The second line of the chart's description lets you know how much error budget you have left until the window rolls at the end of the current day. This information is given to you as a normalized percentage number and as the actual number of requests, or minutes your SLO has left, again depending on if the SLO is request-based, or time-based, respectively.
To accurately interpret this chart, it's good to remember that the displayed REB is being calculated using the SLO's rolling compliance window.
Since rolling windows at Rely.io slide at the end of each day, the level of Remaining Error Budget displayed in this chart always refers to the amount of error budget that can still be consumed until the end of the day.
The Burn Rate chart tells you about the rate of consumption of the SLO's error budget over time. Every time your SLI misbehaves, this means some level of unreliability was introduced in your application. This is always reflected in the Burn Rate chart. As a quick reminder from the Concepts and Definitions chapter, the burn rate value is meant to be interpreted as the speed at which the error budget is being consumed in relation to its expected depletion rate. The expected depletion rate, also interpreted as your SLO's allowed consumption rate, corresponds to a burn rate value of 1. A burn rate value of 2, for example, would indicate that, if this rate of consumption is maintained, the error budget will be depleted in half of the SLO's compliance window duration.
Burn Rate chart
The first line of this chart's description lets you know how many more errors your SLO threw in relation to its allowed consumption rate, within the configurable look back period. Every time this number is above 1, it means your SLO is burning error budget at a rate higher than what's permissible if it is to meet its expected target.

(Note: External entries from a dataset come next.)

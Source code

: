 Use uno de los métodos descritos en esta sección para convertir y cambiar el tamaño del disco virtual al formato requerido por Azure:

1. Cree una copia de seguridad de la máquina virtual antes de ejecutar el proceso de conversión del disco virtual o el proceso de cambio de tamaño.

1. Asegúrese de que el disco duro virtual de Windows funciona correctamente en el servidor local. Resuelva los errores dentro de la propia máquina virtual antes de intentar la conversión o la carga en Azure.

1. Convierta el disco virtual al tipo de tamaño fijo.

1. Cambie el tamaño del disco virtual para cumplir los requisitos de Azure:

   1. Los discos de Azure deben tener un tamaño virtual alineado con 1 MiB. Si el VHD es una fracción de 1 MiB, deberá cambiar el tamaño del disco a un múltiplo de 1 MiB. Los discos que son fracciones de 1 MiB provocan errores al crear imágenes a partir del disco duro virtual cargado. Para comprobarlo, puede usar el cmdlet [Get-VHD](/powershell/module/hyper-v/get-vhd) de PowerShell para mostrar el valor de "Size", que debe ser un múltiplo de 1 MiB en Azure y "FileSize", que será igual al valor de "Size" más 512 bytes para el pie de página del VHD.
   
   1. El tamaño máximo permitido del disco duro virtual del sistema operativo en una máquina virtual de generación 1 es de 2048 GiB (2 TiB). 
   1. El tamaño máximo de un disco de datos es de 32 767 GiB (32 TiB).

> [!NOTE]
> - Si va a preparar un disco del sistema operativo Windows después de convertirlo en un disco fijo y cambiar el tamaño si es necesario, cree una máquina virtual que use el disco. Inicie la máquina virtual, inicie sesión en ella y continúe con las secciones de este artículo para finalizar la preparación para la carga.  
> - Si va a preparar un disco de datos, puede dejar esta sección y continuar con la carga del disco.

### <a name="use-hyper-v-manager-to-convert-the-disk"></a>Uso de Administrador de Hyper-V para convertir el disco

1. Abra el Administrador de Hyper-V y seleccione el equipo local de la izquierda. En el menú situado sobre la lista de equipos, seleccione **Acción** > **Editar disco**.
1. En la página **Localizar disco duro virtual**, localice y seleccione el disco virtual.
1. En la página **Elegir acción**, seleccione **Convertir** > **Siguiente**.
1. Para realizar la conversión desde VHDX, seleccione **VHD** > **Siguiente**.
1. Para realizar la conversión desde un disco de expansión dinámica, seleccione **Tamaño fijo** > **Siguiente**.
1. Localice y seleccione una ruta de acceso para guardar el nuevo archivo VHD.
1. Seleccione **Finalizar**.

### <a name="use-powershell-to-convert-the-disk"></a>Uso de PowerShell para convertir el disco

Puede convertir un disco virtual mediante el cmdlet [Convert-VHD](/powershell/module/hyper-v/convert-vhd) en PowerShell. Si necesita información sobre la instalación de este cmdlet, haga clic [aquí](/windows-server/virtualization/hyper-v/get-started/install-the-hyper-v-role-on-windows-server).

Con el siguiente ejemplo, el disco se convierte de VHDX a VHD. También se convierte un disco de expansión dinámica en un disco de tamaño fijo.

The second line in the description provides you with a forecast of how long the SLO's error budget is expected to last, if the current burn rate is maintained. This information is very usefull to understand how impactful an on going incident might be with regards to meeting the SLO's goal.
Since all charts in the SLO Insights are synchronized, you can visually match burn rate spikes to significant drops in the level of remaining error budget, drops in the SLI value, or to an increase in undesired events in the SLI Raw Metrics chart.
In the image bellow, you can see how a very high burn rate spike of 52x translated in an sudden 20% drop of the SLO's remaining error budget for the rest of the day. You can also see how before that, around the 8th of April, a longer, but lower burn rate spike of around 10x was translated into the steady depletion of the SLO's error budget indicating a more sustained problem.
Burn rate impact on remaining error budget levels
Quick burn rate spikes indicate short bursts of unreliability. These can be caused by, for example, poor capacity allocation of a service which is readily mitigated by automatically scaling infrastructural resources. Such situations should be considered when agreeing on the SLO's target which implicitly defines its error budget. Long, sustained burn rate spikes are usually much more indicative of a real problem that can be severely impacting your users.